GIVEN ENTRIES:
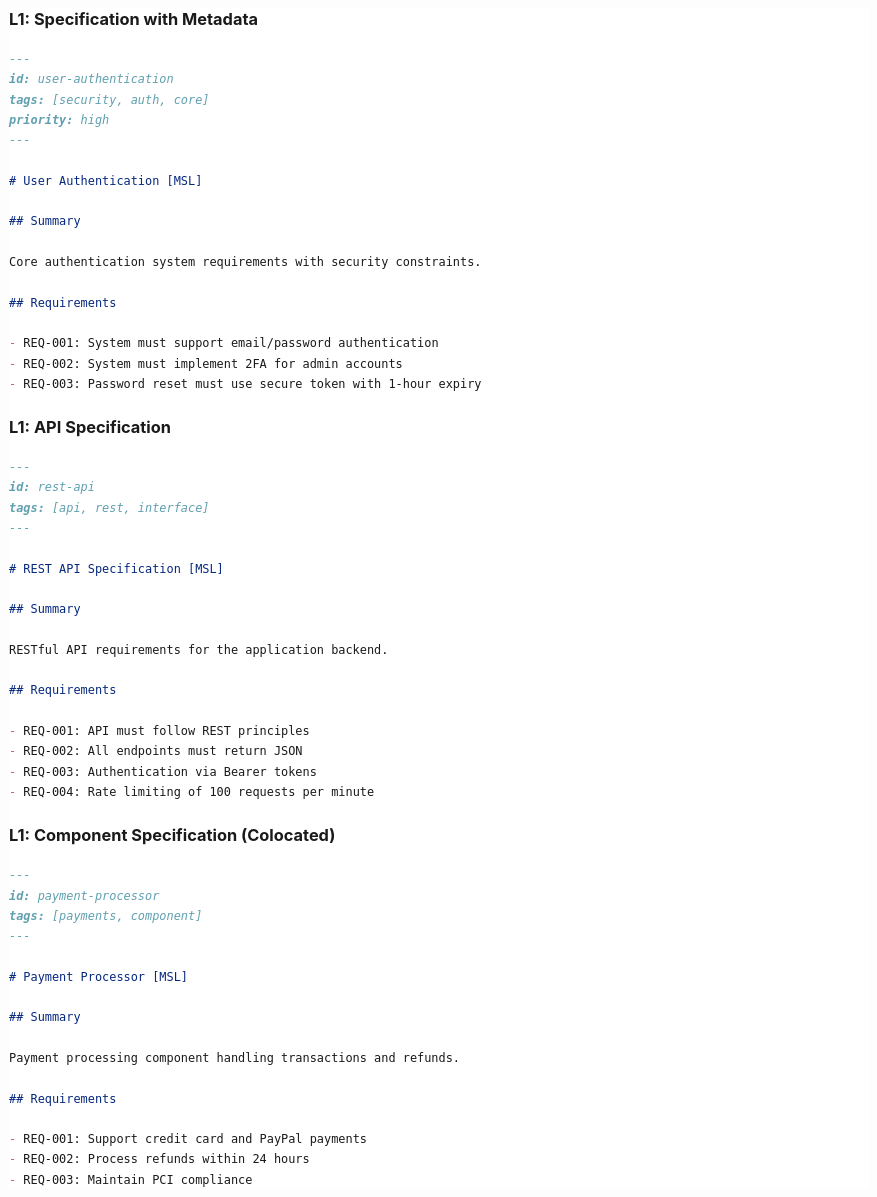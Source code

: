 ### L1: Specification with Metadata
```markdown
---
id: user-authentication
tags: [security, auth, core]
priority: high
---

# User Authentication [MSL]

## Summary

Core authentication system requirements with security constraints.

## Requirements

- REQ-001: System must support email/password authentication
- REQ-002: System must implement 2FA for admin accounts
- REQ-003: Password reset must use secure token with 1-hour expiry
```

### L1: API Specification
```markdown
---
id: rest-api
tags: [api, rest, interface]
---

# REST API Specification [MSL]

## Summary

RESTful API requirements for the application backend.

## Requirements

- REQ-001: API must follow REST principles
- REQ-002: All endpoints must return JSON
- REQ-003: Authentication via Bearer tokens
- REQ-004: Rate limiting of 100 requests per minute
```

### L1: Component Specification (Colocated)
```markdown
---
id: payment-processor
tags: [payments, component]
---

# Payment Processor [MSL]

## Summary

Payment processing component handling transactions and refunds.

## Requirements

- REQ-001: Support credit card and PayPal payments
- REQ-002: Process refunds within 24 hours
- REQ-003: Maintain PCI compliance
```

EXERCISE DETAILS: Search the material above for "refunds". Pull out each line where it shows up.

EXERCISE ANSWER:
Payment processing component handling transactions and refunds.
- REQ-002: Process refunds within 24 hours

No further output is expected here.